Generation of heterozygous (MRli003-A-5) and homozygous (MRli003-A-6) voltage-sensing knock-in human iPSC lines by CRISPR/Cas9 editing of the AAVS1 locus

Assessment of the electrophysiological properties of cardiomyocytes is necessary for phenotyping cardiac disorders and for drug screening. Optical action potential imaging using a genetically encoded voltage-sensing fluorescent protein (VSFP) allows for high-throughput functional characterization of cardiomyocytes, which offers an advantage over the traditional patch-clamp technique.
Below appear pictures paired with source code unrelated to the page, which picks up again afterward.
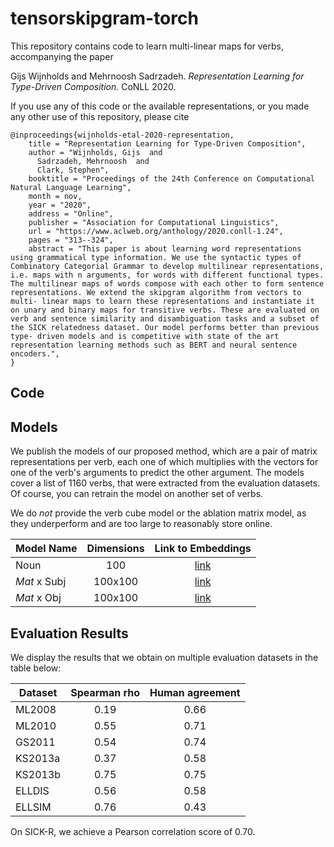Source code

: # tensorskipgram-torch

This repository contains code to learn multi-linear maps for verbs, accompanying the paper

Gijs Wijnholds and Mehrnoosh Sadrzadeh. *Representation Learning for Type-Driven Composition.* CoNLL 2020.

If you use any of this code or the available representations, or you made any other use of this repository, please cite

```
@inproceedings{wijnholds-etal-2020-representation,
    title = "Representation Learning for Type-Driven Composition",
    author = "Wijnholds, Gijs  and
      Sadrzadeh, Mehrnoosh  and
      Clark, Stephen",
    booktitle = "Proceedings of the 24th Conference on Computational Natural Language Learning",
    month = nov,
    year = "2020",
    address = "Online",
    publisher = "Association for Computational Linguistics",
    url = "https://www.aclweb.org/anthology/2020.conll-1.24",
    pages = "313--324",
    abstract = "This paper is about learning word representations using grammatical type information. We use the syntactic types of Combinatory Categorial Grammar to develop multilinear representations, i.e. maps with n arguments, for words with different functional types. The multilinear maps of words compose with each other to form sentence representations. We extend the skipgram algorithm from vectors to multi- linear maps to learn these representations and instantiate it on unary and binary maps for transitive verbs. These are evaluated on verb and sentence similarity and disambiguation tasks and a subset of the SICK relatedness dataset. Our model performs better than previous type- driven models and is competitive with state of the art representation learning methods such as BERT and neural sentence encoders.",
}
```

## Code

## Models

We publish the models of our proposed method, which are a pair of matrix representations per verb, each one of which multiplies with the vectors for one of the verb's arguments to predict the other argument. The models cover a list of 1160 verbs, that were extracted from the evaluation datasets. Of course, you can retrain the model on another set of verbs.

We do *not* provide the verb cube model or the ablation matrix model, as they underperform and are too large to reasonably store online.

| Model Name    | Dimensions | Link to Embeddings       |
| ------------- |:----------:| :----------------------: |
| Noun          | 100        | [link][skipgram_vectors] |
| *Mat* x Subj  | 100x100    | [link][mat_subj_matrices]|
| *Mat* x Obj   | 100x100    | [link][mat_obj_matrices] |

[skipgram_vectors]: https://ln2.sync.com/dl/9fbd93010/dd7rbij3-7vb8zkh2-87xf8mwk-wb9xvta6
[mat_subj_matrices]: https://ln2.sync.com/dl/dcafc01e0/2fvmq7tb-d2e6nnn7-7vnhviya-99kkb4bx
[mat_obj_matrices]: https://ln2.sync.com/dl/cc5276da0/gphdbdp4-tkwem5ci-f3mg5fvk-at6r2h9b

## Evaluation Results

We display the results that we obtain on multiple evaluation datasets in the table below:

| Dataset   | Spearman rho | Human agreement |
| --------- |:------------:|:---------------:|
| ML2008    |     0.19     |      0.66       |
| ML2010    |     0.55     |      0.71       |
| GS2011    |     0.54     |      0.74       |
| KS2013a   |     0.37     |      0.58       |
| KS2013b   |     0.75     |      0.75       |
| ELLDIS    |     0.56     |      0.58       |
| ELLSIM    |     0.76     |      0.43       |

On SICK-R, we achieve a Pearson correlation score of 0.70.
Here, we knocked VSFP into the AAVS1 safe harbor locus of human iPSCs, generating two stable voltage indicator lines -one heterozygous (MRIi003-A-5) and the other homozygous (MRI003-A-6). Both lines can be used for optical membrane potential recordings and provide a powerful platform for a wide range of applications in cardiovascular biomedicine.

Automated summary

Assessment of cardiomyocyte electrophysiological properties is crucial for understanding cardiac disorders and drug screening. Optical action potential imaging using a genetically encoded voltage-sensing fluorescent protein (VSFP) provides a high-throughput method for functional characterization of cardiomyocytes. This study successfully integrated VSFP into human induced pluripotent stem cells, creating two stable voltage indicator lines, which can be used for optical membrane potential recordings and have wide applications in cardiovascular biomedicine.